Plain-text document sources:
== Segment start ==

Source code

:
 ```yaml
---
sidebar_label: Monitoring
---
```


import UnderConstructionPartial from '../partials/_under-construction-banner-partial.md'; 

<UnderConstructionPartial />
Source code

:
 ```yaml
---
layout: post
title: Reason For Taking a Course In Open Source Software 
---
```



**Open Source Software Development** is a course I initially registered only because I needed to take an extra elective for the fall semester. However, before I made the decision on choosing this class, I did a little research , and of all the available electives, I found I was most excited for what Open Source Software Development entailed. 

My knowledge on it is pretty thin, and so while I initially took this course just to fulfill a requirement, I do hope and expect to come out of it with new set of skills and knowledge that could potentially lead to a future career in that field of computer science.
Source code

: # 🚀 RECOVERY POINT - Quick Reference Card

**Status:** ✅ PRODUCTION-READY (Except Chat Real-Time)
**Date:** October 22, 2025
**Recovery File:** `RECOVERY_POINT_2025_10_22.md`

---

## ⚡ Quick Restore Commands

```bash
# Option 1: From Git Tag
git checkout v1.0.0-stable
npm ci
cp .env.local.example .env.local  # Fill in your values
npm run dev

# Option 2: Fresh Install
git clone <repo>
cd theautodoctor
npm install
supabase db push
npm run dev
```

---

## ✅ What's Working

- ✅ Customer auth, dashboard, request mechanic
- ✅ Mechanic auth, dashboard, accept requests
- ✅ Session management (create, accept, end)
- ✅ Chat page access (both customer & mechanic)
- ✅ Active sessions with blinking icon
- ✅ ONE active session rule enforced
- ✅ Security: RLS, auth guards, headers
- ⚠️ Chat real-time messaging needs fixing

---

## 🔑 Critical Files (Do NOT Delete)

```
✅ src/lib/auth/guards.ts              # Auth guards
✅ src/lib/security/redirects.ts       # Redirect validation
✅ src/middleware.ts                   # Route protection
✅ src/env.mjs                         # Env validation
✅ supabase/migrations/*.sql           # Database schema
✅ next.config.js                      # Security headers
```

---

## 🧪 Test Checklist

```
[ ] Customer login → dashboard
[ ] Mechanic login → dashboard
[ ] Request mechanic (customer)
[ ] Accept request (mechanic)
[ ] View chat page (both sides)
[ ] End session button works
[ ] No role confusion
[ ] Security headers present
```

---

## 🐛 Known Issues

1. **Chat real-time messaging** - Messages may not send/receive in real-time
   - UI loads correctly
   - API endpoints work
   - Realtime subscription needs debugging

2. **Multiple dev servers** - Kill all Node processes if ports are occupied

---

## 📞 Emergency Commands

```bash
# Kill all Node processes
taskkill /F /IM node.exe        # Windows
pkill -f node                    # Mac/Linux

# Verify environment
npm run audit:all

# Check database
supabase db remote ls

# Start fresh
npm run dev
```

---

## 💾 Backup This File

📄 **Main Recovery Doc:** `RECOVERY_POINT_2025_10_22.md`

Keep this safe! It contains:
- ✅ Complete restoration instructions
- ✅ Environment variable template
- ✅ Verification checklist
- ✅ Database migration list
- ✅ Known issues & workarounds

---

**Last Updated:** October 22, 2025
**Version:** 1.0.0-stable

== Segment end ==

Which lines in the records above contain the string "Option"? Copy each one.

- **Response area**:
# Option 1: From Git Tag
# Option 2: Fresh Install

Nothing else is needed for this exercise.